Die Schweizer Bundesanwaltschaft hatte in der Vorwoche nach jahrelangen Ermittlungen und nur wenige Monate vor Verjährungsfrist Anklage gegen die Ex-DFB-Funktionäre Zwanziger, Horst R. Schmidt und Wolfgang Niersbach sowie den ehemaligen FIFA-Generalsekretär Urs Linsi erhoben.

Dem Quartett wird vorgeworfen, den Präsidialausschuss des WM-Organisationskomitees 2006 über den eigentlichen Zweck einer Zahlung in Höhe von 6,7 Millionen Euro im April 2005 vom Deutschen Fußball-Bund an den Weltverband FIFA arglistig getäuscht zu haben.

"Die Ermittler sprechen davon, über den Verwendungszweck des Geldes zu spekulieren. Darauf kann man keine Anklage stützen", sagte Zwanziger am Dienstag.
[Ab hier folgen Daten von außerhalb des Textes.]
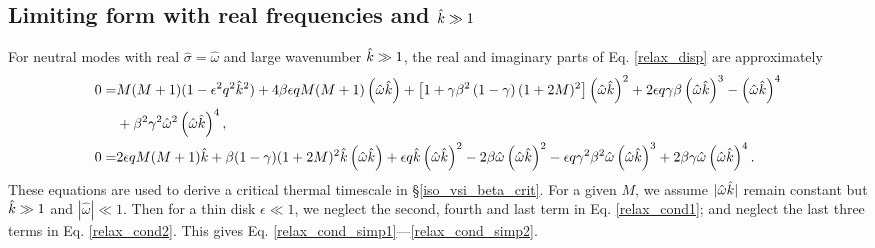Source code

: \subsection{Limiting form with real frequencies and $\hat{k}\gg 1$}\label{disp_neut_limit}
For neutral modes with real $\hat{\sigma}=\hat{\omega}$ and large
wavenumber $\hat{k}\gg 1$, the real and imaginary parts of
Eq. \ref{relax_disp} are approximately 
\begin{align}
  0 =&M(M+1)(1-\epsilon^2 q^2 \hat{k}^2) + 4\beta\epsilon q M(M+1)\left(\hat{\omega}\hat{k}\right) 
 +\left[1 +
    \gamma\beta^2\left(1-\gamma\right)(1+2M)^2\right]\left(\hat{\omega}\hat{k}\right)^2
 + 2\epsilon q \gamma\beta \left(\hat{\omega}\hat{k}\right)^3 -  \left(\hat{\omega}\hat{k}\right)^4\notag \\
  &+ \beta^2\gamma^2\hat{\omega}^2
  \left(\hat{\omega}\hat{k}\right)^4,\label{relax_cond1} \\
   0=& 2\epsilon q M (M+1)\hat{k} +
   \beta(1-\gamma)(1+2M)^2\hat{k}\left(\hat{\omega}\hat{k}\right) 
   + \epsilon q \hat{k} \left(\hat{\omega}\hat{k}\right)^2 -
   2\beta\hat{\omega}\left(\hat{\omega}\hat{k}\right)^2
   - \epsilon q
   \gamma^2\beta^2\hat{\omega}\left(\hat{\omega}\hat{k}\right)^3 
   +
   2\beta\gamma\hat{\omega}\left(\hat{\omega}\hat{k}\right)^4 \label{relax_cond2}. 
\end{align}
These equations are used to derive a critical thermal timescale in
\S\ref{iso_vsi_beta_crit}. For a given $M$, we assume
$|\hat{\omega}\hat{k}|$ remain constant but $\hat{k}\gg 1$ and
$|\hat{\omega}|\ll 1$.  Then for a thin disk $\epsilon \ll 1$,
we neglect the second, fourth and last term in Eq. \ref{relax_cond1};
and neglect the last three terms in Eq. \ref{relax_cond2}. This gives
Eq. \ref{relax_cond_simp1}---\ref{relax_cond_simp2}.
Zwanziger: "Ich werde nicht verurteilt"

Zugleich wies er die Vorwürfe der Steuerhinterziehung, die die Staatsanwaltschaft Frankfurt gegen Zwanziger, Schmidt und Niersbach erhoben hatte, erneut zurück. In dieser Causa hatte das Landgericht Frankfurt im Oktober 2018 die Eröffnung eines Hauptverfahrens abgelehnt. Über eine Beschwerde der Staatsanwaltschaft gegen diese Entscheidung hat das Oberlandesgericht Frankfurt bisher noch nicht entschieden. Zwanziger betonte in beiden Fällen seine Unschuld und prophezeite: "Ich werde nicht in Deutschland verurteilt und nicht in der Schweiz."